▸ **DATA SHOWN**
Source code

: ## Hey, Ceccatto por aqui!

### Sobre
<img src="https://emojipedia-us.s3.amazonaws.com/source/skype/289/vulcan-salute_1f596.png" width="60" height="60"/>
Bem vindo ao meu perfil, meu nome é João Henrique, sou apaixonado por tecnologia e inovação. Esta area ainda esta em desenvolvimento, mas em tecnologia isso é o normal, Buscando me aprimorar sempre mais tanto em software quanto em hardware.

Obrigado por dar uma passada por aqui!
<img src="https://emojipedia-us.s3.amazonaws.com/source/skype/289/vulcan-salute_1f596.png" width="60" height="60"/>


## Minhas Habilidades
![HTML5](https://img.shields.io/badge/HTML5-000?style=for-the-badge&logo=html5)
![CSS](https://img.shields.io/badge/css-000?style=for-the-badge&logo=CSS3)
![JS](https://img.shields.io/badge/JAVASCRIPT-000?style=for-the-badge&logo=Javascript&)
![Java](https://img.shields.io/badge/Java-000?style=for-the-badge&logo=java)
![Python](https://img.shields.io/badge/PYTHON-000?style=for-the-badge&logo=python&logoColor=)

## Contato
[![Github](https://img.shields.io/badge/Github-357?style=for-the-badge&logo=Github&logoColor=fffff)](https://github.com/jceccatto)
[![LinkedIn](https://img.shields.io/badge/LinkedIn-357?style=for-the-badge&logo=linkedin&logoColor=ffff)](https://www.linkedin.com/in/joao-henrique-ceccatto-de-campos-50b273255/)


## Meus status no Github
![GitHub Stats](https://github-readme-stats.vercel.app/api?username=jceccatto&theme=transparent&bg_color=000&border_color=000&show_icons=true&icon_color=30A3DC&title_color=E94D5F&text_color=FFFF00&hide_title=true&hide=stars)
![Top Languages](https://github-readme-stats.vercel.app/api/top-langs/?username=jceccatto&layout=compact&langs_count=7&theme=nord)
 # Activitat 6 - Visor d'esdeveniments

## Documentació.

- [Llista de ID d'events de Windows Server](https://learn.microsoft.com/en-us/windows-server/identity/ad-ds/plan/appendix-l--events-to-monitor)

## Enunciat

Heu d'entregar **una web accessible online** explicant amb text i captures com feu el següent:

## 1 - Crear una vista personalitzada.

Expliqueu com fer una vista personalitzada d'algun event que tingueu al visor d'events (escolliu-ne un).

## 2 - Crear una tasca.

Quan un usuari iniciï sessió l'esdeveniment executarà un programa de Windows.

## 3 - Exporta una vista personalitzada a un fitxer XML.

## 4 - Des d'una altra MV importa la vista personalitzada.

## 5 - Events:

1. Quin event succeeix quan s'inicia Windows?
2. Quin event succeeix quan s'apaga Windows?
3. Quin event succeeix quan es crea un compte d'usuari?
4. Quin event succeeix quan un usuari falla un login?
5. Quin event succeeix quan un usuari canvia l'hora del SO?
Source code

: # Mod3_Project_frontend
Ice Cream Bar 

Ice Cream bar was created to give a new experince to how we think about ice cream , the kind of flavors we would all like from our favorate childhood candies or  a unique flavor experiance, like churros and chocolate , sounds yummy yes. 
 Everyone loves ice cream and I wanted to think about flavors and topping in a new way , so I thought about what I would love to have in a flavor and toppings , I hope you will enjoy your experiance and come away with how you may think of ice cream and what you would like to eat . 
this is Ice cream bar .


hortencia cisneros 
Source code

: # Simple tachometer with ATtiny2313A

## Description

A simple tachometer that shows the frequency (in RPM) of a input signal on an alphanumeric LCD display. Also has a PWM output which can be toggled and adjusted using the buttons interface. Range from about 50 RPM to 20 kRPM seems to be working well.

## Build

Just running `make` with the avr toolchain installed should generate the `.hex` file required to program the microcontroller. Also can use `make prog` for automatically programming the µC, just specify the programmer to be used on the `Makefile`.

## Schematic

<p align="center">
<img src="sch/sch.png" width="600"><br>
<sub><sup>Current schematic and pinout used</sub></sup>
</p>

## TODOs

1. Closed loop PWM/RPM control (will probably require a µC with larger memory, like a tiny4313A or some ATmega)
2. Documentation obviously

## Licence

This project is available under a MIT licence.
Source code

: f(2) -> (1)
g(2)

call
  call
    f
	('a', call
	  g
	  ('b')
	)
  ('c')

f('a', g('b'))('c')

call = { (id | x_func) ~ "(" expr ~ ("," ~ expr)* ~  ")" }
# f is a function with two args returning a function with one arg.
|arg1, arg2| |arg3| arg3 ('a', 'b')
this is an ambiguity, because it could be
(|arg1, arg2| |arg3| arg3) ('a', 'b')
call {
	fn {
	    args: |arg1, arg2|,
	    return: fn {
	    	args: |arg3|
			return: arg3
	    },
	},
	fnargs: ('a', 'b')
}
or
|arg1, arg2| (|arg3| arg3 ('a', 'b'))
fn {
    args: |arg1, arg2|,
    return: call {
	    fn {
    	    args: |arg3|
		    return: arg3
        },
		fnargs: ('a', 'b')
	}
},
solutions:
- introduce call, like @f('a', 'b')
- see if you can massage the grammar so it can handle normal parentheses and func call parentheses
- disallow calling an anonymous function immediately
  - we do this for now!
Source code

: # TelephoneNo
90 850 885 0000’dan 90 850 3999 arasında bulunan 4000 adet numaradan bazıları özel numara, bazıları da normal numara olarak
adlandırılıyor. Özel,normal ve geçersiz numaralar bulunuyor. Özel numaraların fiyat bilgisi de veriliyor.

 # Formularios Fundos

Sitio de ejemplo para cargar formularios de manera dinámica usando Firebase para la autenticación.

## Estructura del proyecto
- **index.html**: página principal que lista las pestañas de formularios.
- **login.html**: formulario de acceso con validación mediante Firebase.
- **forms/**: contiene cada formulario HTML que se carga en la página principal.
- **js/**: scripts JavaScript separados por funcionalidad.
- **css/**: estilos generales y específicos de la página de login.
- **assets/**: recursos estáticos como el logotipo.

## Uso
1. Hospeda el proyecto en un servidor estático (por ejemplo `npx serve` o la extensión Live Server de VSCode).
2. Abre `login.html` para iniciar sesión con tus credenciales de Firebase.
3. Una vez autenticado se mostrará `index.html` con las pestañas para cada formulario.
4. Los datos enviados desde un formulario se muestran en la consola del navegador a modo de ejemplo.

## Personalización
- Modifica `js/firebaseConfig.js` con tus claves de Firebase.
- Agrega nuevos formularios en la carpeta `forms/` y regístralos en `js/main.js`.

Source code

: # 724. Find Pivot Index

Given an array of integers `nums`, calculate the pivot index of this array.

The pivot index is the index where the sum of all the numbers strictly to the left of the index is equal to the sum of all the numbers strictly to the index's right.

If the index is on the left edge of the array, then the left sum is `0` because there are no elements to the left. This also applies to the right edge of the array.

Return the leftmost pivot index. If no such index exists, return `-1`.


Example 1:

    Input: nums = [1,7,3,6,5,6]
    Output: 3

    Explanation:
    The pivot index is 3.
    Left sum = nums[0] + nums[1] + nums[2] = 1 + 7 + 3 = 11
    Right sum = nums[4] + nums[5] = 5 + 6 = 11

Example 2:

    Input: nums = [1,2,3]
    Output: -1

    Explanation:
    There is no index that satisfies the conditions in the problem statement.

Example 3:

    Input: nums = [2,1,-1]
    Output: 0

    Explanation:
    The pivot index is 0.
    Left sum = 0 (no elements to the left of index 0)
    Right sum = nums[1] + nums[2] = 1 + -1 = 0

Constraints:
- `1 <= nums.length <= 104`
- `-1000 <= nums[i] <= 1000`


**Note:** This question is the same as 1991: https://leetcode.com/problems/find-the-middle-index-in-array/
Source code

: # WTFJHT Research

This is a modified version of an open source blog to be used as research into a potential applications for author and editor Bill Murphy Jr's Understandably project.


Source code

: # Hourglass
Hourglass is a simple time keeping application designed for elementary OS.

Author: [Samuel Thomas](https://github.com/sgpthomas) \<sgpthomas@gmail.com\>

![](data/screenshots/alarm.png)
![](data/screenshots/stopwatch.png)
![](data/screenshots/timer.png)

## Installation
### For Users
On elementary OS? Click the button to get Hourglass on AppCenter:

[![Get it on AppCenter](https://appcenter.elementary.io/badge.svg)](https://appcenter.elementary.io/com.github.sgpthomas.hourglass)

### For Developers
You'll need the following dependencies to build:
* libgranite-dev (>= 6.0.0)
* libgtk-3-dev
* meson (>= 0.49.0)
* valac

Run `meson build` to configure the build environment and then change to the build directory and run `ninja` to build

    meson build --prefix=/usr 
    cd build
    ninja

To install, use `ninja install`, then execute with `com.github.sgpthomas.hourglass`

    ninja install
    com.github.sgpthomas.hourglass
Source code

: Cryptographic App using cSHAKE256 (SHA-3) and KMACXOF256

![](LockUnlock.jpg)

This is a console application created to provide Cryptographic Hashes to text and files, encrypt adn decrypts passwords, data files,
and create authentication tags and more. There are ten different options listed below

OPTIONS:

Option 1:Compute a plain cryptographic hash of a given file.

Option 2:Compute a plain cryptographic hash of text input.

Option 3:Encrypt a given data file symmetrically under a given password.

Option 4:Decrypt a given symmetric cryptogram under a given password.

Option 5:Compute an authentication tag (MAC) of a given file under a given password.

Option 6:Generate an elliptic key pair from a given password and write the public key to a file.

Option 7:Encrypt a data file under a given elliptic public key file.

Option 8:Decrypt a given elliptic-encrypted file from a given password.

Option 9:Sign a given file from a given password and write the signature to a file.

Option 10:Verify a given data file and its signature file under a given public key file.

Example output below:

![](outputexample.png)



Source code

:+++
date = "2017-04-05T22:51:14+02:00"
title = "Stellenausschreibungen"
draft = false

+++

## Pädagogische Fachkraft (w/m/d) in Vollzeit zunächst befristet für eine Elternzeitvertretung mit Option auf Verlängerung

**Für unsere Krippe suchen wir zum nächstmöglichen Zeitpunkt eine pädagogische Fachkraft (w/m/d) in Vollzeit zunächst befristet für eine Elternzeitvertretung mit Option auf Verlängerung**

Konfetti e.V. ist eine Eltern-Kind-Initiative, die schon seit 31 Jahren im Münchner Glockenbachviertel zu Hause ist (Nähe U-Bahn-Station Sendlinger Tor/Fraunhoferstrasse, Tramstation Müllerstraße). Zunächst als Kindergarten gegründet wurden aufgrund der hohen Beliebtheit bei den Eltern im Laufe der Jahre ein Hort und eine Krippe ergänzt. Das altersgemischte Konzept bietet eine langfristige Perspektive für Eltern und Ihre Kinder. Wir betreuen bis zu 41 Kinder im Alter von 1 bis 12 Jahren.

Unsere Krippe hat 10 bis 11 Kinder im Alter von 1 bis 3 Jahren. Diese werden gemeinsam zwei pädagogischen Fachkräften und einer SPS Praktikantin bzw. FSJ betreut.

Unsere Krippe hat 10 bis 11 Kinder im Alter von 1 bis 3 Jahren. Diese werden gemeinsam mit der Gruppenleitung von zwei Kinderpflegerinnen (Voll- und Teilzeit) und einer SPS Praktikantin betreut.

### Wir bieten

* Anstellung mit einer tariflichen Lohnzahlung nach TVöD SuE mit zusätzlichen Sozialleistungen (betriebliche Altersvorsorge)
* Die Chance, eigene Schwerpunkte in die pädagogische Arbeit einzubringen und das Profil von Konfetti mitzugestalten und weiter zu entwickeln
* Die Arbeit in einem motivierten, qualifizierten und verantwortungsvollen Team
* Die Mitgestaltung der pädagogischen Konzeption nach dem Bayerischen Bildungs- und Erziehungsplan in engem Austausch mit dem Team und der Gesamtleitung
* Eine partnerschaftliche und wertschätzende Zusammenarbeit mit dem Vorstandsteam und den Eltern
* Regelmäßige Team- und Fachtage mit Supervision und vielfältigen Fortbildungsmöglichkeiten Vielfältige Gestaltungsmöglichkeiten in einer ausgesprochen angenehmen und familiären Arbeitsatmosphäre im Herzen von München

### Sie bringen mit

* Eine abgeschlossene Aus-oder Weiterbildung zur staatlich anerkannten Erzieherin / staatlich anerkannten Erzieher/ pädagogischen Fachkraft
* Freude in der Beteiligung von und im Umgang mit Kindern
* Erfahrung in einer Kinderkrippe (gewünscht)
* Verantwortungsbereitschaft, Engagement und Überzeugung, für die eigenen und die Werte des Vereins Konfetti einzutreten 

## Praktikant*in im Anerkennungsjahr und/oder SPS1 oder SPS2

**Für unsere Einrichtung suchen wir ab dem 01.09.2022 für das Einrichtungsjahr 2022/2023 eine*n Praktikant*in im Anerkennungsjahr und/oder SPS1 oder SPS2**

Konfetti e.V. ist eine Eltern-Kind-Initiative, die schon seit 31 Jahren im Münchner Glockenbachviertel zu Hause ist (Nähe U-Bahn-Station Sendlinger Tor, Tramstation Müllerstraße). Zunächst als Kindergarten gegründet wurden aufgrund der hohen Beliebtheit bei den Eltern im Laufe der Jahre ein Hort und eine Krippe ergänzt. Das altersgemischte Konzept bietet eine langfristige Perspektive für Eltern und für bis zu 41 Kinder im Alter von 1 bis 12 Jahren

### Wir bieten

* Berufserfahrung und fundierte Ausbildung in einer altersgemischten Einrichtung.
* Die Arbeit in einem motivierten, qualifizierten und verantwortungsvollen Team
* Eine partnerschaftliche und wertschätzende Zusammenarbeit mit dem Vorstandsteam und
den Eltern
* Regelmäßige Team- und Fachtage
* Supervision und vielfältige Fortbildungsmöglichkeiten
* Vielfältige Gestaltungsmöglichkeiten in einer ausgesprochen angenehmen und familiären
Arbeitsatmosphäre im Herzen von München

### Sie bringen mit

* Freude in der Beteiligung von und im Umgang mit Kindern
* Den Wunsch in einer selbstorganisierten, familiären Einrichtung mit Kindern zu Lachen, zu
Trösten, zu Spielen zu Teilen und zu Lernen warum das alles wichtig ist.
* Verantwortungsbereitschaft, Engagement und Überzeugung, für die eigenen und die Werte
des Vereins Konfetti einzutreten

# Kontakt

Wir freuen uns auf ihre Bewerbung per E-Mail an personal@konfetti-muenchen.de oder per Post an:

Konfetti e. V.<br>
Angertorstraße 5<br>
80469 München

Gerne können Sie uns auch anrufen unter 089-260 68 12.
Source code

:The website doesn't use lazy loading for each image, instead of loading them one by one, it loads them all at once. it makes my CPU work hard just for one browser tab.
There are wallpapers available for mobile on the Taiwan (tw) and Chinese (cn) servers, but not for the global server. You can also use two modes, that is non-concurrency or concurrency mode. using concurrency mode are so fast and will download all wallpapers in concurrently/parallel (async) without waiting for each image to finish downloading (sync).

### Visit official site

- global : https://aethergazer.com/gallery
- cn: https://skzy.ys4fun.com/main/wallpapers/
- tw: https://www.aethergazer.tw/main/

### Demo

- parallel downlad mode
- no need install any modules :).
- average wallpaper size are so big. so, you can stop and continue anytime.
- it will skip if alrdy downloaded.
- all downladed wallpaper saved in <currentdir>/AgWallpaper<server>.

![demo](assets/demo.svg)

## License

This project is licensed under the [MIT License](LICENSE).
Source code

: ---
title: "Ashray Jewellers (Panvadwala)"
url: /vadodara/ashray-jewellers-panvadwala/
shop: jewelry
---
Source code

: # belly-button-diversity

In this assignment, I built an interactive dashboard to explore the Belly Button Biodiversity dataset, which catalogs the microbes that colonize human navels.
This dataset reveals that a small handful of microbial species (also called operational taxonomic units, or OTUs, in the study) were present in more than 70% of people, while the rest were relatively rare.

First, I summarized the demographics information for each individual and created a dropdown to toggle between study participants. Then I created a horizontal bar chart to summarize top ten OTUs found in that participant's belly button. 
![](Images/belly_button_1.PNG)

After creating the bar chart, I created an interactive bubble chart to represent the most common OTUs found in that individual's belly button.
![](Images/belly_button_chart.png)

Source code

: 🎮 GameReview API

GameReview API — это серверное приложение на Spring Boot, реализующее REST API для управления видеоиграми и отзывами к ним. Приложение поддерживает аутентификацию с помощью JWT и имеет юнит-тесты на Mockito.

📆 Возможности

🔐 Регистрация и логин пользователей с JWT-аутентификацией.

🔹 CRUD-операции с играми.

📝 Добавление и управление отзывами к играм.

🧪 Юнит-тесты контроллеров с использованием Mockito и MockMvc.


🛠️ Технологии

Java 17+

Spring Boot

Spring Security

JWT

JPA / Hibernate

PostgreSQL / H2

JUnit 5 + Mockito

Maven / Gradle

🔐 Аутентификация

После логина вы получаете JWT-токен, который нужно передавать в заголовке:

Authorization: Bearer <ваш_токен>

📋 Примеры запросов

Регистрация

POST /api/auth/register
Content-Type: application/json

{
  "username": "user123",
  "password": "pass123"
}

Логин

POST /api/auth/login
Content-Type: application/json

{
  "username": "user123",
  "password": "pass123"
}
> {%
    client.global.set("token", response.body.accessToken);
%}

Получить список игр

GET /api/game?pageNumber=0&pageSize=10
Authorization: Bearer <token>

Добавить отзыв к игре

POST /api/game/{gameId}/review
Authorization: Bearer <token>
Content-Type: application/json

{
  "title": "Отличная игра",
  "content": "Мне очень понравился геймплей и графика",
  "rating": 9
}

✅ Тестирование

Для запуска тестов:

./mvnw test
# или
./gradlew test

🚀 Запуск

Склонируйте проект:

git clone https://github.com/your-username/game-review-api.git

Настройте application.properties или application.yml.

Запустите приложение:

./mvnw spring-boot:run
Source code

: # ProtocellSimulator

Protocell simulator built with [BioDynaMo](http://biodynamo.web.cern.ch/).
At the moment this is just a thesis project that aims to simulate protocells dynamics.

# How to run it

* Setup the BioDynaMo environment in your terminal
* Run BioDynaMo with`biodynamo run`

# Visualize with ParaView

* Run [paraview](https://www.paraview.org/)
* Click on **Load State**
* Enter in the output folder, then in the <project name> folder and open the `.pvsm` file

▸ **PROMPT**
Search the data for the string "elementary" and copy out every line where it is found.

▸ **EXERCISE ANSWER**
Hourglass is a simple time keeping application designed for elementary OS.
On elementary OS? Click the button to get Hourglass on AppCenter:
[![Get it on AppCenter](https://appcenter.elementary.io/badge.svg)](https://appcenter.elementary.io/com.github.sgpthomas.hourglass)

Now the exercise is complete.